Physician, Know Thyself

Review of How Doctors Think by Jerome Groopman

Michael Krasner
1 September 2007

How Doctors Think
by Jerome Groopman
Houghton Mifflin, 2007; 320 pp.; $26 (cloth)

The essence of medicine is the intimate, authentic, and mysterious meeting of two human beings, physician and patient, with the intention to relieve suffering. Both bring their entire selves, with all their levels of transparency or opaqueness, to this encounter.

The ability of the physician to listen deeply to the patient and, as a result, respond with insight and empathy to the patient’s dilemma, is one of the core elements in the Hippocratic relationship. But this vital ability is threatened by many forces at work in the contemporary health care system. Pressures related to the delivery of services, safety, financing, and unrealistic expectations about what modern medicine can provide, coupled with the demand for more compassionate and personalized health care, are leading to unprecedented levels of burnout and demoralization among practitioners and endangering the quality of care. Indeed, many physicians are leaving this esteemed and time-honored profession.

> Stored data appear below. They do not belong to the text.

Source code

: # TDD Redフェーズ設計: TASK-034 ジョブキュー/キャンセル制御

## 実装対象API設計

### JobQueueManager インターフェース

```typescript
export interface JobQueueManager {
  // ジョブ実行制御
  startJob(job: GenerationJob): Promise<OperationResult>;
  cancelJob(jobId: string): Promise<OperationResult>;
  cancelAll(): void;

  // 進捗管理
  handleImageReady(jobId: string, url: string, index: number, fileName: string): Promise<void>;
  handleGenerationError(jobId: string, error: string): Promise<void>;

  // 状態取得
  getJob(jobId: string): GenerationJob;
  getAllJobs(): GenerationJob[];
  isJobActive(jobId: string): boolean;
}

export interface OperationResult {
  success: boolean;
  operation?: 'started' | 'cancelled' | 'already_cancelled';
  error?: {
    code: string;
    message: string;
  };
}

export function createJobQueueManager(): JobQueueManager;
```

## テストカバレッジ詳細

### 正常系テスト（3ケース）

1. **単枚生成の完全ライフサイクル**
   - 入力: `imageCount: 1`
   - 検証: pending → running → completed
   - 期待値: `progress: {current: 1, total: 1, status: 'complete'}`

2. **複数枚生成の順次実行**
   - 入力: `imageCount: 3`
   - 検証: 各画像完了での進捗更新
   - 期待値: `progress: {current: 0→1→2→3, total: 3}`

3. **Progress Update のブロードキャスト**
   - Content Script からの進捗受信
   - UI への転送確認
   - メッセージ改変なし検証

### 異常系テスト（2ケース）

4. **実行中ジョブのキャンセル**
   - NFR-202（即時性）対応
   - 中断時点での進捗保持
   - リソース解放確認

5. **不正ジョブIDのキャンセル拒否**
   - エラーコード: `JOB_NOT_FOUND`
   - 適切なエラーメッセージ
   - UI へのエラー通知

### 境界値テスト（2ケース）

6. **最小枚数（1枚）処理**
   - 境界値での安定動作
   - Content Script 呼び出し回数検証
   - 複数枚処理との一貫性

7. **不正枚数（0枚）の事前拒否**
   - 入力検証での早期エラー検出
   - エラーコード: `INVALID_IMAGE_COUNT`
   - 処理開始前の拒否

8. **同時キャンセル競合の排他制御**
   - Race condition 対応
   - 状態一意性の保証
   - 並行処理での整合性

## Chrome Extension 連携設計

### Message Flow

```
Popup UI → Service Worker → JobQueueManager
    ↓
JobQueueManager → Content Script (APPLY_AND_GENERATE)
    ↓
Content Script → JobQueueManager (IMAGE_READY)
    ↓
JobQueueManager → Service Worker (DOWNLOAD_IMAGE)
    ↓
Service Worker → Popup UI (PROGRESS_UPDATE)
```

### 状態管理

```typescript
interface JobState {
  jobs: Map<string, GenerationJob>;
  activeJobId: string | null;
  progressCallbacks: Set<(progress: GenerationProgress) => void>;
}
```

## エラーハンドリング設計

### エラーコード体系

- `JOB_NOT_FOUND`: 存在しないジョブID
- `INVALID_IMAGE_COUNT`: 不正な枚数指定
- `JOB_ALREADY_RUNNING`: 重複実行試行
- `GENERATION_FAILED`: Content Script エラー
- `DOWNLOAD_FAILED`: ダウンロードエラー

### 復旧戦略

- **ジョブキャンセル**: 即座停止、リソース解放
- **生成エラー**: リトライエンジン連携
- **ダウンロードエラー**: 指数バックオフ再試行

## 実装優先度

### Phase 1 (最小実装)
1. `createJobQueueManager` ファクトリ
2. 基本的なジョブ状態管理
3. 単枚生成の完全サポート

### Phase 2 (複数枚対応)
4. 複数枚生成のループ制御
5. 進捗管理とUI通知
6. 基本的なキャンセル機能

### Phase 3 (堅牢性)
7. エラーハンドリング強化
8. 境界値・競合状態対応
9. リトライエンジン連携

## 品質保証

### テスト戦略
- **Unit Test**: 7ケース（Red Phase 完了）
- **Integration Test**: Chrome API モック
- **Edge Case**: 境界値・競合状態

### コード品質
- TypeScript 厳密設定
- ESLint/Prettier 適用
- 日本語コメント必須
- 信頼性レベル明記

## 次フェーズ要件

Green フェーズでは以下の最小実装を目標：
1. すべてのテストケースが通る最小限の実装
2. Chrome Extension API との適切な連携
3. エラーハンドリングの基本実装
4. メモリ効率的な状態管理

The suffering dimension in health care sits at the center of medicine and is experienced on both sides of the physician-patient relationship. This dimension has not been widely addressed within medical education, nor is it part of the ongoing process of reflection and continuing education in most busy clinicians’ lives. Once they are out of training, clinicians aren’t encouraged to focus on the nature of their relationship with their patients or on their relationship with themselves. Investigation into the nature of one’s own mind is foreign, maybe even frightening, to many of today’s physicians. As Annie Lamott writes: “My mind is like a bad neighborhood. I try not to go there alone.”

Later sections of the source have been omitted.